> **Try it**: Count every line in the data below where "raise" occurs, then state that number and nothing more.
**** Information ****
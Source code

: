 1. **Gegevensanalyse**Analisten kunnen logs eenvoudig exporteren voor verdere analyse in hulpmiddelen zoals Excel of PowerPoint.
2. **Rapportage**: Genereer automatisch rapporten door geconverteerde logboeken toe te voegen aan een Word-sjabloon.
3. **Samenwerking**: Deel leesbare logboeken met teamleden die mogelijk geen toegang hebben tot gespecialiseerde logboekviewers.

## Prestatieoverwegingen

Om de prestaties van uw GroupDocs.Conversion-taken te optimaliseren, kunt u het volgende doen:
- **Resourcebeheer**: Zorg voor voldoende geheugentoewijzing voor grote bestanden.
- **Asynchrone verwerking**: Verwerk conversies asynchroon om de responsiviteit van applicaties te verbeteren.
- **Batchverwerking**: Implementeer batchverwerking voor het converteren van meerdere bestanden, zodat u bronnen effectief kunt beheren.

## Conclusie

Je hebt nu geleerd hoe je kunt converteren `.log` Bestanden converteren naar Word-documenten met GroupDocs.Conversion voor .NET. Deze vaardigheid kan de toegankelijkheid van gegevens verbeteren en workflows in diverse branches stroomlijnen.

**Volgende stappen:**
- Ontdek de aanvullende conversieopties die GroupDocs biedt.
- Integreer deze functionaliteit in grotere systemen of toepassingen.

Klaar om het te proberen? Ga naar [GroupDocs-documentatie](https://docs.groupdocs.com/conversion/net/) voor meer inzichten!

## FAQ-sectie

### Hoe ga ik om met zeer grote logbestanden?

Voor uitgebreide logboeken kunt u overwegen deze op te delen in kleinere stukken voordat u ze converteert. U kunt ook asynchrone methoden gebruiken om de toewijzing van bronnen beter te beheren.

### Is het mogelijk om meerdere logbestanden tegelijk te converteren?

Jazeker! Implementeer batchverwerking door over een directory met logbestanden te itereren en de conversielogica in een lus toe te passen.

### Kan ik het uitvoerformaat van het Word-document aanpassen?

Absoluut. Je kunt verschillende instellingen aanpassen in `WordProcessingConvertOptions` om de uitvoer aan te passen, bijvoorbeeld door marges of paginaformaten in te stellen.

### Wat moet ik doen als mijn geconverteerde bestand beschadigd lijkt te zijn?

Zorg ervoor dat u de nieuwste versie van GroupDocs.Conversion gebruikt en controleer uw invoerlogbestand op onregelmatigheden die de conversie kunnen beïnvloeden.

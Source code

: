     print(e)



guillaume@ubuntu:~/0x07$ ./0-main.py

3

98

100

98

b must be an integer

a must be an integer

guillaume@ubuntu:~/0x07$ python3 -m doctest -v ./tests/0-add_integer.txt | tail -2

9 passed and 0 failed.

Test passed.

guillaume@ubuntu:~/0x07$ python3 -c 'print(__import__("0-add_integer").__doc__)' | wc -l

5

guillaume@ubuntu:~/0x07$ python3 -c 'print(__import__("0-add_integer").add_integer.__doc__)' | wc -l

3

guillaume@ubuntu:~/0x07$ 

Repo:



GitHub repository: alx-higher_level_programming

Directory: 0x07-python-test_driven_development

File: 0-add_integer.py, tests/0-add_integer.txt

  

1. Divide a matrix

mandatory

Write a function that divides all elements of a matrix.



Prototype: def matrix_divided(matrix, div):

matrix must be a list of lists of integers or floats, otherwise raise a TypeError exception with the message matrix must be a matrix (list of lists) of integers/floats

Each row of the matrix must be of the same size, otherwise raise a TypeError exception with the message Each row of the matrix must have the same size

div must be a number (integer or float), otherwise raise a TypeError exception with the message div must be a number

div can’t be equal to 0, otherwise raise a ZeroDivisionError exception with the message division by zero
****
> **Solved exercise**: 4